Aber dennoch hatte er Angst. Trotz jenem Teil von ihm, der diese Ansicht hatte- der dies wirklich glaubte, hatte er Angst. Angst, seinen besten Freund zu verlieren. Sollten Freunde sich nicht eigentlich Alles erzählen können? Ohne sich so viele Gedanken darüber zu machen. Ohne vorher im Kopf alle möglichen Szenarien durchzugehen, wie es wohl ausgehen könnte, wenn man erzählen würde, was man zu erzählen hatte. Ohne sich vorher so viele Gedanken über die Reaktion seines Gegenübers zu machen. Ja. Vermutlich war dem so. Doch war es nicht zumindest ein wenig etwas Anderes, wenn es um Gefühle ging? Wenn es um Liebe ging? Um Gefühle, die man für den Anderen hatte? 'Womöglich. Doch das, ändert nichts daran, dass du Richie gestern angelogen hast'.
Es war fast wie eine Art innere Stimme, die dies zu ihm sagte. Obgleich jener Satz nie wirklich laut ausgesprochen worden war- lediglich ein Gedanke in seinem eigenen Kopf war- so kam es ihm vor, als hätte er sie genauso deutlich hören können, als hätte er sie laut ausgesprochen. Als hätte er sie an sich selbst, an sein Spiegelbild gerichtet. Und es stimmte. Er hatte Richie angelogen- zumindest hatte er ihm gegenüber nicht ganz die Wahrheit gesagt, als er sagte, er wolle einfach nicht darüber sprechen, wer jene Person war. Als er gesagt hatte, er wolle nicht darüber sprechen, da dies den Hüften verschlimmern konnte.

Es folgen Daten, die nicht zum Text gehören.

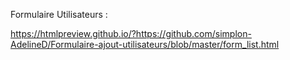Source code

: Formulaire Utilisateurs :


https://htmlpreview.github.io/?https://github.com/simplon-AdelineD/Formulaire-ajout-utilisateurs/blob/master/form_list.html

Da jener Husten schlimmer werden könnte, wenn er an jene Person dachte. Und obgleich dues in gewisser Weise stimmte- obgleich der Husten tatsächlich oft schlimmer wurde, wenn er an jene bestimmte Person dachte- fühlte er sich schlecht deswegen. Schlecht. Schuldig, weil er seinem besten Freund noch die Wahrheit gesagt hatte. Weil er Richie nach einigem kurzen Zögern angelogen hatte. Eddie möchte es nicht sonderlich, Lügen zu müssen. Anderen Menschen etwas zu erzählen, was nicht, oder zumindest nicht ganz stimmte.
Richie etwas zu erzählen, was nicht ganz stimmte. Und doch hatte er es mehr als einmal getan. Nicht, ohne es hinterher zu bereuen. Nicht ohne sich später eben so schuldig zu fühlen, wie er es jetzt tat, aber dennoch hatte er es getan. Möglicherweise war er deshalb auch kein sonderlich guter Lügner. Möglicherweise wirkte es sich schlecht auf die Glaubwürdigkeit der Lüge aus, wenn man wüsste, dass etwas, tief in seinem Inneren einen dazu drängen wollte, die Wahrheit zu sagen. Wenn man sich fast schon dazu zwingen musdte zu lügen, weil es vermutlich dennoch in gewisser Weise leichter war. Weil es für ihn selbst leichter war, seine Gefühle für Richie geheim zu halten- zumindest in einigen Hinrichten, wenn auch nicht in Allen.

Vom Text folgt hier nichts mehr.